Emaciated girl helped by Haiti food aid



At right, Venecia Louis, 4, in Port-au-Prince, Haiti on Nov. 19. At left, Venecia Louis while recovering from malnutrition on Dec. 11.
Ramon Espinosa / AP




updated 8:27 p.m. ET, Mon., Dec. 15, 2008

BAIE D'ORANGE, Haiti - It was late afternoon and the young mother was hiding in the kitchen of her banana-thatch shack, lighting a cooking fire she hoped her neighbors would not see — she gets food aid while they must scrounge to eat.

Her 4-year-old daughter — whose sunken eyes drew worldwide attention in an Associated Press photograph that showed her dangling limply from the strap of a scale — grinned in anticipation.

It's been a month since little Venecia Louis got emergency treatment for malnutrition, and now she is walking, playing and even has a pinch of baby fat on her cheeks.

Venecia was among dozens of children suffering from severe malnutrition who were airlifted from this remote region in Haiti's southeast to hospitals in Port-au-Prince after 26 children died from starvation here.

As a result, Venecia and her family now get just enough food aid to scrape by.

Venecia smiled last week as her mother, Rosemen Saint-Juste, prepared a can and a half of rice that would be dinner for six people. She has gained some weight and her arms are plumper after treatment with antibiotics, anti-worm medications and enriched milk. But she is by no means cured from her life-threatening bout with malnutrition.

Mother hoards what she can
The child's 30-year-old mother hoards what she can to protect her children's health but says she must give away some to the hungry families who live nearby or risk their revenge — by physical attack or the Voodoo spell she believes they might cast to kill her children.

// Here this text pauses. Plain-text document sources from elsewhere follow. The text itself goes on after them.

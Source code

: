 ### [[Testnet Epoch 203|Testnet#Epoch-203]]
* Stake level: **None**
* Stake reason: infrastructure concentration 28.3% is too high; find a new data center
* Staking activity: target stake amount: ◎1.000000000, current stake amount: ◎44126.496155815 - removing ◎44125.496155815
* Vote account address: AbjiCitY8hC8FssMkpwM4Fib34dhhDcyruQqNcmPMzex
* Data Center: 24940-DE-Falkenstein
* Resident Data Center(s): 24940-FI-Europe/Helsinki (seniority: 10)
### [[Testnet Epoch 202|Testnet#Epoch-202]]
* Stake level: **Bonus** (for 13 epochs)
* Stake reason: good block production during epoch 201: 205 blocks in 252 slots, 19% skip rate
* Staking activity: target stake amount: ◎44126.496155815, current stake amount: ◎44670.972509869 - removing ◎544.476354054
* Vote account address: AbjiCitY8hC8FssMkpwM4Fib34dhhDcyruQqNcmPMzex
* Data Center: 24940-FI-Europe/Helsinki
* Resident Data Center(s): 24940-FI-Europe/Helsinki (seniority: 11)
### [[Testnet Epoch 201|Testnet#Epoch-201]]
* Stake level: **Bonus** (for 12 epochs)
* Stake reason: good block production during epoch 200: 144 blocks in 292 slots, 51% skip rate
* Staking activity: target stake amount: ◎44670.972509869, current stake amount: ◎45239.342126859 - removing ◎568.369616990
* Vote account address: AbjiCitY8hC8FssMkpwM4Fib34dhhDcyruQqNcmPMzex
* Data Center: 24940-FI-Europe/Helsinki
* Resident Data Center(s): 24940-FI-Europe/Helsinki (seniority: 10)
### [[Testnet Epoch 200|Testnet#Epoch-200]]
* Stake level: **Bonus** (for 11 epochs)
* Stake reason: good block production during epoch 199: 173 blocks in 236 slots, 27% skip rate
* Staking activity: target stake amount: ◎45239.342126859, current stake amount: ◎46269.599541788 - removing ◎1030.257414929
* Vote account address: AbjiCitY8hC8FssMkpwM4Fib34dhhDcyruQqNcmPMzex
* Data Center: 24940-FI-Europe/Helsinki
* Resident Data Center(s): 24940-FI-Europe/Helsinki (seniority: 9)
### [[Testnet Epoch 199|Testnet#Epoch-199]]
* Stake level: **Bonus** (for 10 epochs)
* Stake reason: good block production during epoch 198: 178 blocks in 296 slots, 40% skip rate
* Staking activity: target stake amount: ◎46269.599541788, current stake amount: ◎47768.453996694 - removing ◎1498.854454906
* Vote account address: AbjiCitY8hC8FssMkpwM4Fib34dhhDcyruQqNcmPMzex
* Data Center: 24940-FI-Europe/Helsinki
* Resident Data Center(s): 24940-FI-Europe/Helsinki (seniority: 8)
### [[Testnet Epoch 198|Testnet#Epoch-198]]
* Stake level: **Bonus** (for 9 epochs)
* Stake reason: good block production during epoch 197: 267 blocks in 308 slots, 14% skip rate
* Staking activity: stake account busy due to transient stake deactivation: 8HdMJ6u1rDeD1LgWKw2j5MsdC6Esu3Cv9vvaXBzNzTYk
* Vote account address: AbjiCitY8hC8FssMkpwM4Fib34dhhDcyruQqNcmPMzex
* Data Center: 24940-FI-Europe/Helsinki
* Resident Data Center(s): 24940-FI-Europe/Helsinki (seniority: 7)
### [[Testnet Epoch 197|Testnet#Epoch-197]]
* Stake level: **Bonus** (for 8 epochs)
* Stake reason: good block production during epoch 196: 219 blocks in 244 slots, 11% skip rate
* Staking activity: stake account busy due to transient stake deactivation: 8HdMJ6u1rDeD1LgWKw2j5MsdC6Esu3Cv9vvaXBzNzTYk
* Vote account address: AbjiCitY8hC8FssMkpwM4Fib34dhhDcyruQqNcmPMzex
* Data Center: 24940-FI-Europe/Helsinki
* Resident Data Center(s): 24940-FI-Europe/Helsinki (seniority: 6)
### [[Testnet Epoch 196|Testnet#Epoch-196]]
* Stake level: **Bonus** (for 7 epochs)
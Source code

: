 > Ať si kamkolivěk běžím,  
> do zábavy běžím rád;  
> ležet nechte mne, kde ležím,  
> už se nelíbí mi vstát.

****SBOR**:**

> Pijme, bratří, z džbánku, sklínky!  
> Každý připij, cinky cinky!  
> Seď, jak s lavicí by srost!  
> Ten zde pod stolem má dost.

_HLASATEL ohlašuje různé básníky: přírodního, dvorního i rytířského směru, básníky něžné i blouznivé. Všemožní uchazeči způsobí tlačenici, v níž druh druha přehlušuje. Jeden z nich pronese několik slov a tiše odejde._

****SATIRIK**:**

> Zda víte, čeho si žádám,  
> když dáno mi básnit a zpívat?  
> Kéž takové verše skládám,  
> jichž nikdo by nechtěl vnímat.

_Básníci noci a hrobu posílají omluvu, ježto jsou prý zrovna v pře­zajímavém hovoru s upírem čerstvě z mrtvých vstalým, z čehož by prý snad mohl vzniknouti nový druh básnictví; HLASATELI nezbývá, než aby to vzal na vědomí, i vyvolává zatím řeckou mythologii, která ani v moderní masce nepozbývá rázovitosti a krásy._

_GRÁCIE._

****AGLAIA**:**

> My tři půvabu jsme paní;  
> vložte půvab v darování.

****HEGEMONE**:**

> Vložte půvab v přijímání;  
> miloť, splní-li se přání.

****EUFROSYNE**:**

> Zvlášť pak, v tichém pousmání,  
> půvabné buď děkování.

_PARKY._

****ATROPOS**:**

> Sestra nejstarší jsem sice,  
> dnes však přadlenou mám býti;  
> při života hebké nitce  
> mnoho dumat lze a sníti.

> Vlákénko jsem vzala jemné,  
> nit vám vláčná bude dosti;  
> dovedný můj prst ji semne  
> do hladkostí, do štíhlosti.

"The food I have is going to last for three days" instead of four, she said after giving away some of her rice. "If I don't share it with my neighbors, the devil will eat my kids."

Four tropical storms that killed 793 people in August and September and caused $1 billion in damage made Haiti's ongoing food crisis even worse. Crops were wiped out and mountain roads destroyed, cutting farmers off from markets where they sell their crops and buy food for their children.

Little attention had been paid to the villages around Baie d'Orange, located on a muddy plateau 6,000 feet above the Caribbean, until doctors from nearby cities alerted the international aid groups Terre des Hommes about deaths and severe malnutrition there.

An AP report on the crisis and photos of Venecia, who was initially identified by the hospital as Venecia Lonis, and other severely malnourished children brought an outpouring of offers of help.

U.S. Rep. Maxine Waters, Democrat of Los Angeles, cited the AP report in urging the U.S. Agency for International Development to search for any Haitian children in danger of starvation and pledged to follow up with the Haitian ambassador and President Rene Preval. Two church congregations in New Jersey and Pennsylvania that raised $18,000 were among many groups moved by their plight.

Aid groups step up work
In response to the children's deaths, aid groups have stepped up their work in this isolated pocket that in some places lies just over a peak from the capital's richest suburbs — but a six-hour trek over a circuitous mountain highway, washed-out bridges and unmarked goat paths.

The U.N. World Food Program now feeds 5,000 people here every two weeks, delivering food primarily by helicopter. USAID has increased its nutrition programs by $4.5 million nationwide.

Medical aid organizations Doctors Without Borders and Medicins du Monde have set up clinics as they scour the region for more pockets of hunger. They have not found any as severe as Baie d'Orange, according to a Doctors Without Borders spokesman, Francois Servranckx.

Still, the donations are merely a stopgap measure, residents say. Far more critical is support for rebuilding their fields so they can feed themselves.